[A CASE OF URETERAL STENT ENCRUSTATION AFTER LAPAROSCOPIC PYELOPLASTY IN AN 11-YEAR-OLD GIRL]

Nihon Hinyokika Gakkai Zasshi. 2018;109(3):169-172. doi: 10.5980/jpnjurol.109.169.
[Article in Japanese]

Abstract

Stent encrustation is one of the most serious complications of using double J stents. The management of encrusted stent is challenging, especially in children. To date, only two pediatric cases of stent encrustation, at the expected timing of removal after pyeloplasty, have been reported.

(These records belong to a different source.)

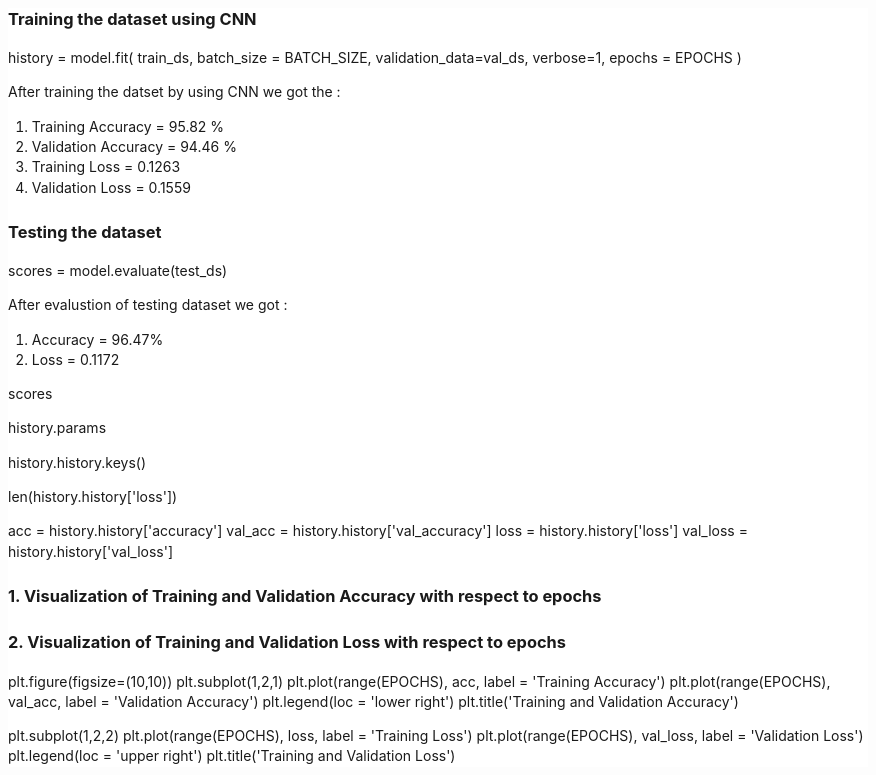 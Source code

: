 ### Training the dataset using CNN 

history = model.fit(
    train_ds,
    batch_size = BATCH_SIZE,
    validation_data=val_ds,
    verbose=1,
    epochs = EPOCHS
)

After training the datset by using CNN we got the :
1. Training Accuracy = 95.82 %
2. Validation Accuracy = 94.46 %
3. Training Loss = 0.1263
4. Validation Loss = 0.1559

### Testing the dataset

scores = model.evaluate(test_ds)

After evalustion of testing dataset we got :
1. Accuracy = 96.47%
2. Loss = 0.1172 

scores

history.params

history.history.keys()

len(history.history['loss'])

acc = history.history['accuracy']
val_acc = history.history['val_accuracy']
loss = history.history['loss']
val_loss = history.history['val_loss']

### 1. Visualization of Training and Validation Accuracy with respect to epochs 
### 2. Visualization of Training and Validation Loss with respect to epochs 

plt.figure(figsize=(10,10))
plt.subplot(1,2,1)
plt.plot(range(EPOCHS), acc, label = 'Training Accuracy')
plt.plot(range(EPOCHS), val_acc, label = 'Validation Accuracy')
plt.legend(loc = 'lower right')
plt.title('Training and Validation Accuracy')
            
plt.subplot(1,2,2)
plt.plot(range(EPOCHS), loss, label = 'Training Loss')
plt.plot(range(EPOCHS), val_loss, label = 'Validation Loss')
plt.legend(loc = 'upper right')
plt.title('Training and Validation Loss')           
             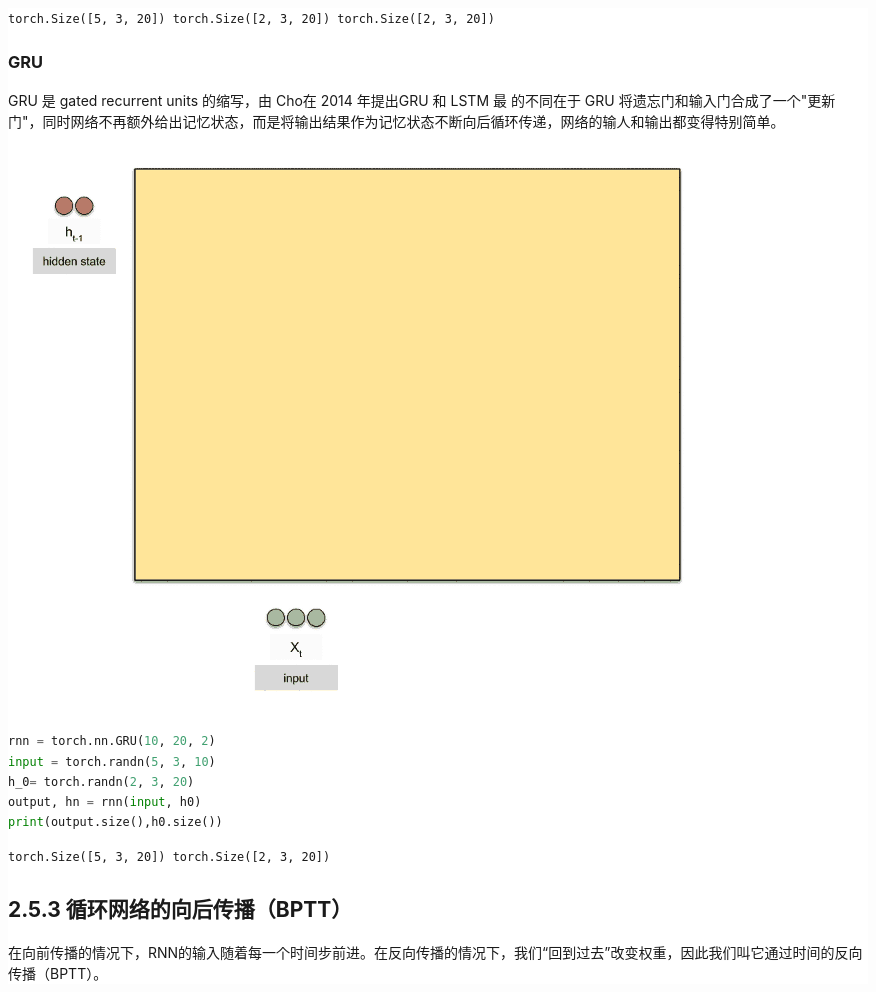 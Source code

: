     torch.Size([5, 3, 20]) torch.Size([2, 3, 20]) torch.Size([2, 3, 20])


### GRU

GRU 是 gated recurrent units 的缩写，由 Cho在 2014 年提出GRU 和 LSTM 最 的不同在于 GRU 将遗忘门和输入门合成了一个"更新门"，同时网络不再额外给出记忆状态，而是将输出结果作为记忆状态不断向后循环传递，网络的输人和输出都变得特别简单。

![](../picture/gru.gif)


```python
rnn = torch.nn.GRU(10, 20, 2)
input = torch.randn(5, 3, 10)
h_0= torch.randn(2, 3, 20)
output, hn = rnn(input, h0)
print(output.size(),h0.size())
```

    torch.Size([5, 3, 20]) torch.Size([2, 3, 20])


## 2.5.3 循环网络的向后传播（BPTT）
在向前传播的情况下，RNN的输入随着每一个时间步前进。在反向传播的情况下，我们“回到过去”改变权重，因此我们叫它通过时间的反向传播（BPTT）。
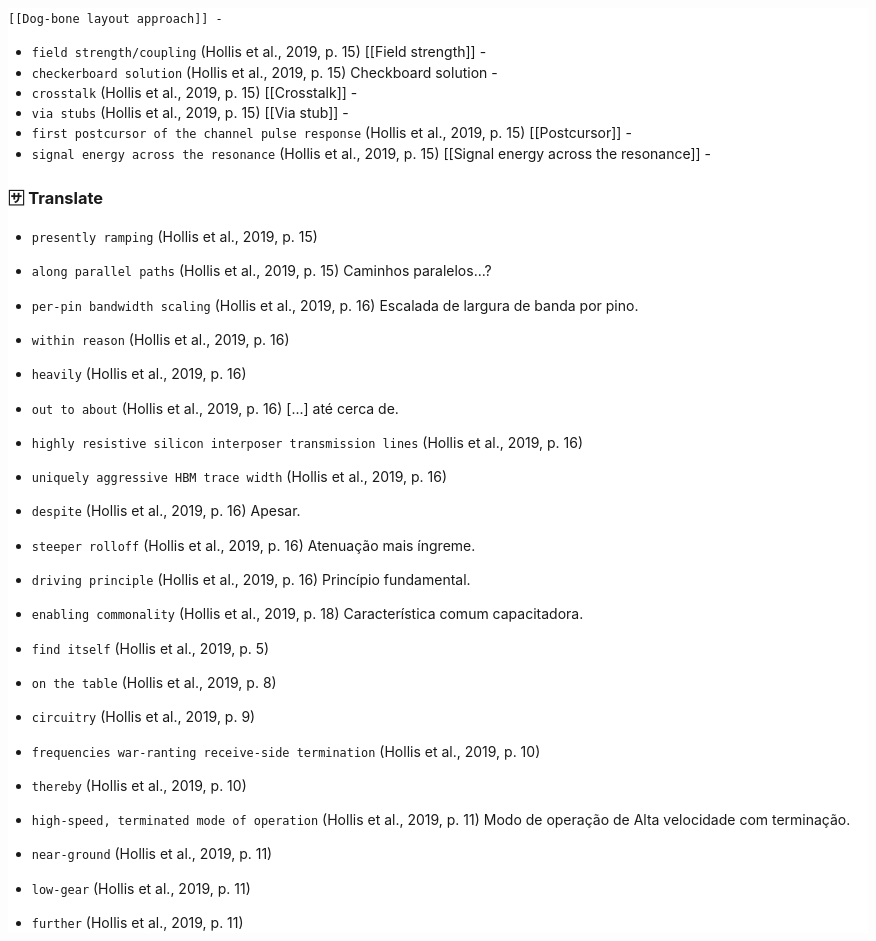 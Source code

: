 	[[Dog-bone layout approach]] -
- `field strength/coupling` (Hollis et al., 2019, p. 15)
	[[Field strength]] -
- `checkerboard solution` (Hollis et al., 2019, p. 15)
	Checkboard solution -
- `crosstalk` (Hollis et al., 2019, p. 15)
	[[Crosstalk]] -
- `via stubs` (Hollis et al., 2019, p. 15)
	[[Via stub]] -
- `first postcursor of the channel pulse response` (Hollis et al., 2019, p. 15)
	[[Postcursor]] -
- `signal energy across the resonance` (Hollis et al., 2019, p. 15)
	[[Signal energy across the resonance]] -

### 🈂️ Translate
- `presently ramping` (Hollis et al., 2019, p. 15)
	
- `along parallel paths` (Hollis et al., 2019, p. 15)
	Caminhos paralelos...?
- `per-pin bandwidth scaling` (Hollis et al., 2019, p. 16)
	Escalada de largura de banda por pino.
- `within reason` (Hollis et al., 2019, p. 16)
	
- `heavily` (Hollis et al., 2019, p. 16)
	
- `out to about` (Hollis et al., 2019, p. 16)
	[...] até cerca de.
- `highly resistive silicon interposer transmission lines` (Hollis et al., 2019, p. 16)
	
- `uniquely aggressive HBM trace width` (Hollis et al., 2019, p. 16)
	
- `despite` (Hollis et al., 2019, p. 16)
	Apesar.
- `steeper rolloff` (Hollis et al., 2019, p. 16)
	Atenuação mais íngreme.
- `driving principle` (Hollis et al., 2019, p. 16)
	Princípio fundamental.
- `enabling commonality` (Hollis et al., 2019, p. 18)
	Característica comum capacitadora.
- `find itself` (Hollis et al., 2019, p. 5)
	
- `on the table` (Hollis et al., 2019, p. 8)
	
- `circuitry` (Hollis et al., 2019, p. 9)
	
- `frequencies war-ranting receive-side termination` (Hollis et al., 2019, p. 10)
	
- `thereby` (Hollis et al., 2019, p. 10)
	
- `high-speed, terminated mode of operation` (Hollis et al., 2019, p. 11)
	Modo de operação de Alta velocidade com terminação.
- `near-ground` (Hollis et al., 2019, p. 11)
	
- `low-gear` (Hollis et al., 2019, p. 11)
	
- `further` (Hollis et al., 2019, p. 11)
	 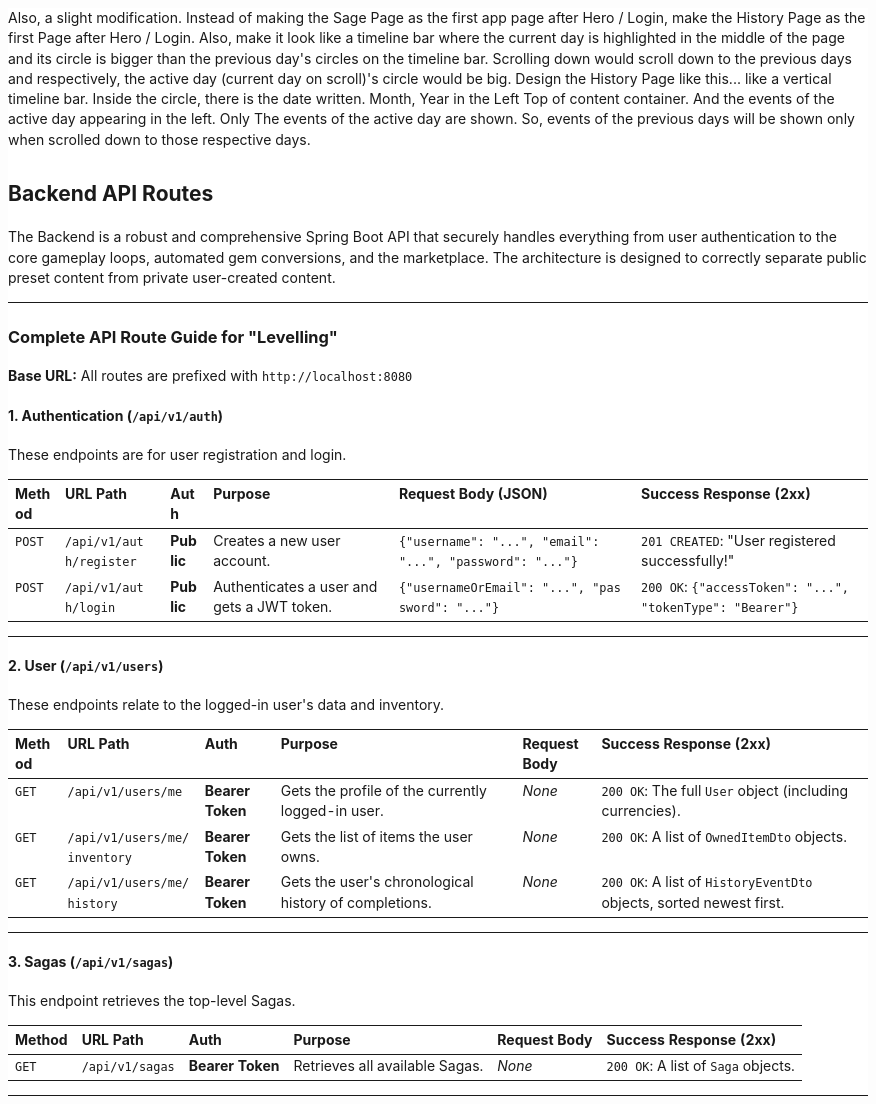 Also, a slight modification. Instead of making the Sage Page as the first app page after Hero / Login, make the History Page as the first Page after Hero / Login. Also, make it look like a timeline bar where the current day is highlighted in the middle of the page and its circle is bigger than the previous day's circles on the timeline bar. Scrolling down would scroll down to the previous days and respectively, the active day (current day on scroll)'s circle would be big. Design the History Page like this... like a vertical timeline bar. Inside the circle, there is the date written. Month, Year in the Left Top of content container. And the events of the active day appearing in the left. Only The events of the active day are shown. So, events of the previous days will be shown only when scrolled down to those respective days.

## Backend API Routes

The Backend is a robust and comprehensive Spring Boot API that securely handles everything from user authentication to the core gameplay loops, automated gem conversions, and the marketplace. The architecture is designed to correctly separate public preset content from private user-created content.

---

### **Complete API Route Guide for "Levelling"**

**Base URL:** All routes are prefixed with `http://localhost:8080`

#### **1. Authentication (`/api/v1/auth`)**

These endpoints are for user registration and login.

| Method | URL Path               | Auth     | Purpose                                   | Request Body (JSON)                                            | Success Response (2xx)                                 |
| :----- | :--------------------- | :------- | :---------------------------------------- | :------------------------------------------------------------- | :----------------------------------------------------- |
| `POST` | `/api/v1/auth/register`  | **Public** | Creates a new user account.               | `{"username": "...", "email": "...", "password": "..."}`        | `201 CREATED`: "User registered successfully!"         |
| `POST` | `/api/v1/auth/login`     | **Public** | Authenticates a user and gets a JWT token. | `{"usernameOrEmail": "...", "password": "..."}`                  | `200 OK`: `{"accessToken": "...", "tokenType": "Bearer"}` |

---

#### **2. User (`/api/v1/users`)**

These endpoints relate to the logged-in user's data and inventory.

| Method | URL Path                  | Auth             | Purpose                                          | Request Body | Success Response (2xx)                                            |
| :----- | :------------------------ | :--------------- | :----------------------------------------------- | :----------- | :---------------------------------------------------------------- |
| `GET`  | `/api/v1/users/me`          | **Bearer Token** | Gets the profile of the currently logged-in user.  | *None*       | `200 OK`: The full `User` object (including currencies).            |
| `GET`  | `/api/v1/users/me/inventory`| **Bearer Token** | Gets the list of items the user owns.              | *None*       | `200 OK`: A list of `OwnedItemDto` objects.                       |
| `GET`  | `/api/v1/users/me/history`  | **Bearer Token** | Gets the user's chronological history of completions. | *None*       | `200 OK`: A list of `HistoryEventDto` objects, sorted newest first. |

---

#### **3. Sagas (`/api/v1/sagas`)**

This endpoint retrieves the top-level Sagas.

| Method | URL Path          | Auth             | Purpose                       | Request Body | Success Response (2xx)                        |
| :----- | :---------------- | :--------------- | :---------------------------- | :----------- | :-------------------------------------------- |
| `GET`  | `/api/v1/sagas`   | **Bearer Token** | Retrieves all available Sagas. | *None*       | `200 OK`: A list of `Saga` objects.             |

---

In this report, we present a case of ureteral stent encrustation after laparoscopic retroperitoneal pyeloplasty in an 11-year-old girl. She underwent dismembered pyeloplasty for pelvi-ureteric junction obstruction on the left side using a double J stent (6 F, 24 cm, Polaris ™ Ultra). Postoperative course was uneventful, except for mild bladder irritability and asymptomatic pyuria. Nine weeks later, an attempt to remove the stent was made under general anesthesia. This attempt was unsuccessful as the renal coil got stuck in the anastomotic position. A retrograde 6 F flexible ureteroscopy revealed an encrusted stent with calculi. After transurethral lithotripsy with a holmium: yttrium aluminum garnet (YAG) laser, the stent was extracted. Stone analysis showed struvite. At 8-months follow-up, she was stone-free and doing well with resolution of hydronephrosis.

Keywords: children; pyeloplasty; stent encrustation.